Query in ARIADNE GraphDB.

Example query

ARIADNE KB

  • What are the native subjects of resource (artefact) 10.17026/dans-2b6-gyjh?
PREFIX aocat: <https://www.ariadne-infrastructure.eu/resource/ao/cat/1.1/>
PREFIX rdfs: <http://www.w3.org/2000/01/rdf-schema#>

SELECT * 

WHERE {
    ?record aocat:has_original_id "https://doi.org/10.17026/dans-2b6-gyjh" ;
      rdfs:label ?lab ;
      aocat:has_native_subject ?ns .
}

Query in ARIADNE GraphDB.

  • Let GraphDB DESCRIBE the resource for us.
DESCRIBE <https://ariadne-infrastructure.eu/aocat/Resource/09C1C711-5775-3FFB-AD82-F3C9A5532D26>

Query in ARIADNE GraphDB.

Example query

ARIADNE KB

  • Return all ARIADNE subjects.
PREFIX aocat: <https://www.ariadne-infrastructure.eu/resource/ao/cat/1.1/>
PREFIX rdfs: <http://www.w3.org/2000/01/rdf-schema#>

SELECT DISTINCT ?as ?label 

WHERE {
    ?s aocat:has_ARIADNE_subject ?as .
    ?as rdfs:label ?label .
}

Query in ARIADNE GraphDB.

Wrap up

  • SPARQL is a very complex and versatile query language for queries (not only) on graph data.
  • Most common queries are using SELECT verb.
  • Triples in the SELECT query are matched against the triples in the graph. One matching triple in the graph returns one row in the results.
  • Variable names are prefixed with a question mark (?).

Common variable names

  • ?s for subject.
  • ?p for predicate.
  • ?o for object.

Learning SPARQL book by Bob DuCharme
https://www.learningsparql.com/

SPARQL queries in R

How to query SPARQL endpoints from R

LOD packages in R

glitter

Allows writing and performing SPARQL queries without advanced knowledge of SPARQL.
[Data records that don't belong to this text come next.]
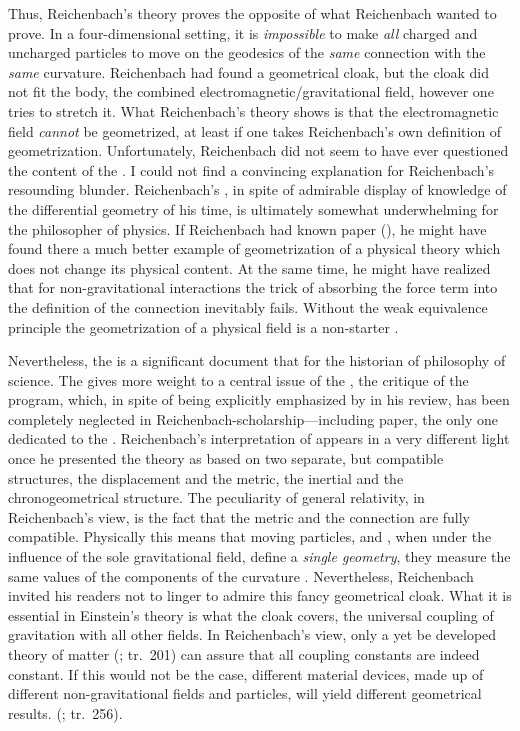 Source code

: \documentclass[submitted]{article}
\newcommand{\PRZL}{\citetitle{Reichenbach1928}\xspace}
\renewcommand{\rzlp}[2]{(\cite[#1]{Reichenbach1928}; tr.\ #2)\xspace}
\begin{document}
Thus, Reichenbach's theory proves the opposite of what Reichenbach wanted to prove. In a four-dimensional setting, it is \emph{impossible} to make \emph{all} charged and uncharged particles to move on the geodesics of the \emph{same} connection with the \emph{same} curvature. Reichenbach had found a geometrical cloak, but the cloak did not fit the body, the combined electromagnetic/gravitational field, however one tries to stretch it. What Reichenbach's theory shows is that the electromagnetic field \emph{cannot} be geometrized, at least if one takes Reichenbach's own definition of geometrization. Unfortunately, Reichenbach did not seem to have ever questioned the content of the \Ap \citep{Einstein1928a,Einstein1929b}. I could not find a convincing explanation for Reichenbach's resounding blunder. Reichenbach's \Ap, in spite of admirable display of knowledge of the differential geometry of his time, is ultimately somewhat underwhelming for the philosopher of physics. If Reichenbach had known  paper (), he might have found there a much better example of geometrization of a physical theory which does not change its physical content. At the same time, he might have realized that for non-gravitational interactions the trick of absorbing the force term into the definition of the connection inevitably fails. Without the weak equivalence principle the geometrization of a physical field is a non-starter \citep[see, however]{Droz-Vincent1967}.

Nevertheless, the \Ap is a significant document that for the historian of philosophy of science. The \Ap gives more weight to a central issue of the \PRZL, the critique of the  program, which, in spite of being explicitly emphasized by \citet{Einstein1928d} in his review, has been completely neglected in Reichenbach-scholarship---including  paper, the only one dedicated to the \Ap. Reichenbach's interpretation of \gr appears in a very different light once he presented the theory as based on two separate, but compatible structures, the displacement and the metric, the inertial and the chronogeometrical structure. The peculiarity of general relativity, in Reichenbach's view, is the fact that the metric and the connection are fully compatible. Physically this means that moving particles, and \rac, when under the influence of the sole gravitational field, define a \emph{single geometry}, they measure the same values of the components of the curvature \rite. Nevertheless, Reichenbach invited his readers not to linger to admire this fancy geometrical cloak. What it is essential in Einstein's theory is what the cloak covers, the universal coupling of gravitation with all other fields. In Reichenbach's view, only a yet be developed theory of matter \rzlp{233}{201} can assure that all coupling constants are indeed constant. If this would not be the case, different material devices, made up of different non-gravitational fields and particles, will yield different geometrical results.  \rzlp{295}{256}.
\end{document}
https://lvaudor.github.io/glitter/index.html

remotes::install_github("lvaudor/glitter")

rdflib

Allows to perform common tasks on local RDF data, including converting between serializations and performing SPARQL queries.

https://docs.ropensci.org/rdflib/

remotes::install_github("ropensci/rdflib")

jsonld

Various functions for formatting of JSON-LD data and transformation to RDF (N-Quads).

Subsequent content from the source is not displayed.